Problem details: Scan the entries for the word "CoLab", and copy every line where it appears.
Segment Open
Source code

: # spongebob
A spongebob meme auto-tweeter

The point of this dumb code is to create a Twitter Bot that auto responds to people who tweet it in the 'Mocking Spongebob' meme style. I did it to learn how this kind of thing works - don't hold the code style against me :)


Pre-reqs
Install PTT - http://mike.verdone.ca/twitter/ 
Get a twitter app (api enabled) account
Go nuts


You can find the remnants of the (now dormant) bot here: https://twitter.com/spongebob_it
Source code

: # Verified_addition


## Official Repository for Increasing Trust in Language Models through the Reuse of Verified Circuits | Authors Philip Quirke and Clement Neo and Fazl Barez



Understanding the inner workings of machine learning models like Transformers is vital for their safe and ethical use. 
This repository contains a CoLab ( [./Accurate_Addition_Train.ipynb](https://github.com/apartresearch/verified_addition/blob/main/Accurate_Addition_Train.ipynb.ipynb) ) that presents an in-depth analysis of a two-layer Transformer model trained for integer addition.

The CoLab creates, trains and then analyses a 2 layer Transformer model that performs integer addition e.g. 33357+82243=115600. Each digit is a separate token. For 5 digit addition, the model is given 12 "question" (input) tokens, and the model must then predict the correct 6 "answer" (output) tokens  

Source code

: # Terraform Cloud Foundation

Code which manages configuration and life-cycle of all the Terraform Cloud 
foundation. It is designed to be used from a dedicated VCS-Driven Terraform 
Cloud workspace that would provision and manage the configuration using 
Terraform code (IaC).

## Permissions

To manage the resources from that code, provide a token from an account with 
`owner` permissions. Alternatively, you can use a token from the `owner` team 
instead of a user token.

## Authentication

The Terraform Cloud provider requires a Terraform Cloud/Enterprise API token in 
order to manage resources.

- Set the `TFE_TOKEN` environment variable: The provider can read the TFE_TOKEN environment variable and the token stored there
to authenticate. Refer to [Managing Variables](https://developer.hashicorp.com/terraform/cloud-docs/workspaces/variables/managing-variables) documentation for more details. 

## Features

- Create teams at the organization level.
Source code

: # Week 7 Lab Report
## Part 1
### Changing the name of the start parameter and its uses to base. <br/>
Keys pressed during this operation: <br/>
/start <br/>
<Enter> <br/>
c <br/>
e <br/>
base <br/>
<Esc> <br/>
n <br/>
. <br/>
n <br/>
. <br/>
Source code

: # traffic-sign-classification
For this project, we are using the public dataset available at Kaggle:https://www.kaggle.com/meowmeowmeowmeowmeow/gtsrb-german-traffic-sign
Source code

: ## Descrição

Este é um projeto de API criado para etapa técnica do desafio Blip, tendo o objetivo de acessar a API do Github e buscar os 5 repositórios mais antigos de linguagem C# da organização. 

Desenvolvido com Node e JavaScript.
Segment Closed
Answer box:
This repository contains a CoLab ( [./Accurate_Addition_Train.ipynb](https://github.com/apartresearch/verified_addition/blob/main/Accurate_Addition_Train.ipynb.ipynb) ) that presents an in-depth analysis of a two-layer Transformer model trained for integer addition.
The CoLab creates, trains and then analyses a 2 layer Transformer model that performs integer addition e.g. 33357+82243=115600. Each digit is a separate token. For 5 digit addition, the model is given 12 "question" (input) tokens, and the model must then predict the correct 6 "answer" (output) tokens  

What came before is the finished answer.